It’s been an exciting year for MBC advocacy. As 2017 comes to an end, we look back at what has been achieved over the past twelve months. Key areas of focus have included: education and giving women with MBC a voice in policy making and advocating their needs to policymakers. Also, this year we have seen great strides forward in patient empowerment.
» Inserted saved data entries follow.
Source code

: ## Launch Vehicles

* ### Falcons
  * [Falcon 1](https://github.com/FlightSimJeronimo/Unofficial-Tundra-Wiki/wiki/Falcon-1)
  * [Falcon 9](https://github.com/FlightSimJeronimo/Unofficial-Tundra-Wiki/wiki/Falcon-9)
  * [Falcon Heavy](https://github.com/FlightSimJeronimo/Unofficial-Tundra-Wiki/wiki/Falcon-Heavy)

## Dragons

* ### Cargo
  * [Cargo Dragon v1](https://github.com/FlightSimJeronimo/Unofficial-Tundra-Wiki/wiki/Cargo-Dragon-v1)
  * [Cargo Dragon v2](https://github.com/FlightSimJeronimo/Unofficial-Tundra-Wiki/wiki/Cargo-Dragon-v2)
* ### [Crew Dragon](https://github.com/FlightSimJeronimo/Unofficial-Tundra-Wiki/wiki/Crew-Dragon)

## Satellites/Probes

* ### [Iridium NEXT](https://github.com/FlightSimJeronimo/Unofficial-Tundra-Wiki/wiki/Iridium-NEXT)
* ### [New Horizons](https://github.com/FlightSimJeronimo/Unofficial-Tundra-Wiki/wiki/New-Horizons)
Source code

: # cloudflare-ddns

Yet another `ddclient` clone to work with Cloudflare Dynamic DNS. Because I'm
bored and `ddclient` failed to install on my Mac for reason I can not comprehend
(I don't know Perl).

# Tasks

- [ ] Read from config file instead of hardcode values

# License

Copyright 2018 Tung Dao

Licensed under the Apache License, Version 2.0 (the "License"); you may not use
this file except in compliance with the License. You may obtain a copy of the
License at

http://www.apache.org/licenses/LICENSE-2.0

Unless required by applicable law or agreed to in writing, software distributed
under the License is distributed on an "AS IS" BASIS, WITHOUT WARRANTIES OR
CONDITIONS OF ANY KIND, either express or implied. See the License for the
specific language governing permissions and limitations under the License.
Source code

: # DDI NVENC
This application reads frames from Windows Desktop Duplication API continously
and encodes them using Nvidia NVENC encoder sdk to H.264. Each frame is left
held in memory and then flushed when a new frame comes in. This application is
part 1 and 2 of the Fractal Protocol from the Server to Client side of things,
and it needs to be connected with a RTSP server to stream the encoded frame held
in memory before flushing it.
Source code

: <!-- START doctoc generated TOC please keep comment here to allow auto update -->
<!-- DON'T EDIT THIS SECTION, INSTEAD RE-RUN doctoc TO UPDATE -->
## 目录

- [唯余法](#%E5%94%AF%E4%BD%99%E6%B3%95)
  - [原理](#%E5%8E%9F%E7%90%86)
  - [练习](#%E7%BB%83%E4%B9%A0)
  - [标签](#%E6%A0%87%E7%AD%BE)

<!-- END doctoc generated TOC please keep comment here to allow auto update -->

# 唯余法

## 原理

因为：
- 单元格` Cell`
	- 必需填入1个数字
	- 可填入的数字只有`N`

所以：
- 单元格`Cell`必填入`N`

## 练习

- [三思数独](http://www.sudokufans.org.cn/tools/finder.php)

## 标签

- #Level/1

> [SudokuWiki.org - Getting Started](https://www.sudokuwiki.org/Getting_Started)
How do lemons and dandelions improve communication and awareness of breast cancer? Worldwide Breast Cancer launched an innovative breast health education campaign to inform communities of the 12 tell-tale signs and symptoms of cancer. With the help of 12 lemons, the Know your Lemons campaign became a social media viral phenomenon in January 2017. Currently 1000+ global education partners in over 70 countries are using the campaign in 17 languages. The non-profit organisation also developed another visual communication aid, called the dandelion toolkit, which uses the metaphor of a dandelion to explain staging, subtype, and treatment options in metastatic breast cancer (MBC).
In June 2017 EUROPA DONNA organised the 1st Metastatic Breast Cancer Advocacy Conference, attracting 60 metastatic breast cancer advocates from 34 countries to network, gain valuable training and discuss MBC advocacy strategies. During the conference, Deputy CEO Karen Benn recalled the European Parliament written declaration ‘On the Fight Against Breast Cancer in the EU’ which calls on Member States to ensure people with MBC have access to, and are treated in, a Specialist Breast Unit (SBU) and that their ongoing needs for care and psychosocial services are coordinated and supported by the SBU. In November, the ABC Global Alliance held its first meeting in Lisbon, bringing together stakeholders and projects from across the MBC pathway with the aim to improve and extend the lives of women and men living with MBC worldwide.
October 2017 saw a multi-stakeholder collaboration, including Lilly, release a policy roadmap on addressing MBC. It pinpointed four key focus areas, of which one called for holistic patient support systems, and the need for shared decision-making opportunities for MBC patients. In addition, it calls for recognition and support for informal carers to cope with the burden of the disease.
It’s great to observe the progress made this year in advocating for better education and policymaking on MBC. Nevertheless, more needs to be done to increase understanding of MBC among policymakers and ensure patients are at the heart of decision making. We look forward to making yet more strides towards these goals in 2018!